When Wisdom grabbed me my life changed. Let me explain.

I was a horrible student as a kid. When I say “horrible,” I mean horrible. My third-grade teacher once called my parents and told them, flat out, “Paul is dumb.” I barely graduated high school. My GPA was around 2.0.

I didn’t become interested in learning until my 20s. I enrolled in a psychology class when I was 22. Not to pursue a degree, but to learn more about psychology, of which I knew nothing. After that, it was a western civilization class. Then music history.

When Wisdom grabbed me my life changed.

Later, via C.S. Lewis I was introduced to some philosophers: Plato and Aristotle, mostly, but later Augustine and Descartes.
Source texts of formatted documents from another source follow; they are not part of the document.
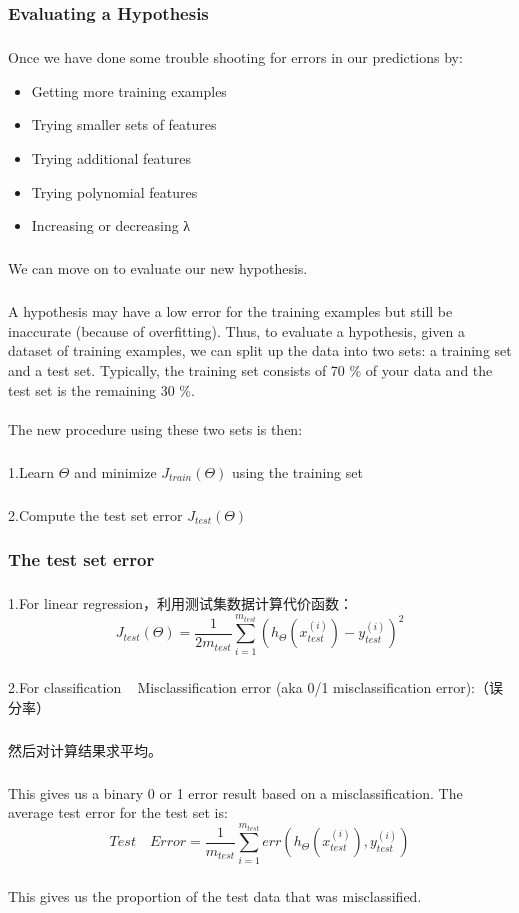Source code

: \documentclass{article}
\begin{document}
\begin{CJK}{UTF8}{gbsn}
\subsubsection{Evaluating a Hypothesis}
\subparagraph{}
Once we have done some trouble shooting for errors in our predictions by: 
\begin{itemize}
\item Getting more training examples
\item Trying smaller sets of features
\item Trying additional features
\item Trying polynomial features
\item Increasing or decreasing λ
\end{itemize}
\subparagraph{}
We can move on to evaluate our new hypothesis. 
\subparagraph{}
A hypothesis may have a low error for the training examples but still be inaccurate (because of overfitting). Thus, to evaluate a hypothesis, given a dataset of training examples, we can split up the data into two sets: a training set and a test set. Typically, the training set consists of 70 \%{} of your data and the test set is the remaining 30 \%{}. 
\paragraph{}
The new procedure using these two sets is then:
\subparagraph{}
1.Learn $\Theta$ and minimize $J_{train}(\Theta)$ using the training set
\subparagraph{}
2.Compute the test set error $J_{test}(\Theta)$
\subsubsection{The test set error}
\subparagraph{}
1.For linear regression，利用测试集数据计算代价函数：
\begin{equation}
J_{test}(\Theta)=\frac{1}{2m_{test}}\sum_{i=1}^{m_{test}}(h_\Theta(x_{test}^{(i)})-y_{test}^{(i)})^2
\end{equation}
\subparagraph{}
2.For classification ~ Misclassification error (aka 0/1 misclassification error):（误分率）
\begin{figure}[H]
\label{fig:609}
\end{figure}
\subparagraph{}
然后对计算结果求平均。
\subparagraph{}
This gives us a binary 0 or 1 error result based on a misclassification. The average test error for the test set is:
\begin{equation}
{Test}\quad{Error}=\frac{1}{m_{test}}\sum_{i=1}^{m_{test}}err(h_\Theta(x_{test}^{(i)}),y_{test}^{(i)})
\end{equation}
\subparagraph{}
This gives us the proportion of the test data that was misclassified.

\end{CJK}
\end{document}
I started reading them. Man, that was tough! I knew I needed help, like a coach. So in my 20s, I audited philosophy courses at UCI Irvine. Eventually, I got serious, and I ended up with a BA in philosophy from UCLA. I then received a second degree in philosophy and MA from Talbot School of Theology at Biola University.


At shot this on my Leica Q2 last week. Royce Hall, UCLA

C.S. Lewis helped me stay determined with his words, “The only people who achieve much are those who want knowledge so badly that they seek it while the conditions are still unfavorable. Favorable conditions never come.”

All this work was done while I had a flourishing career.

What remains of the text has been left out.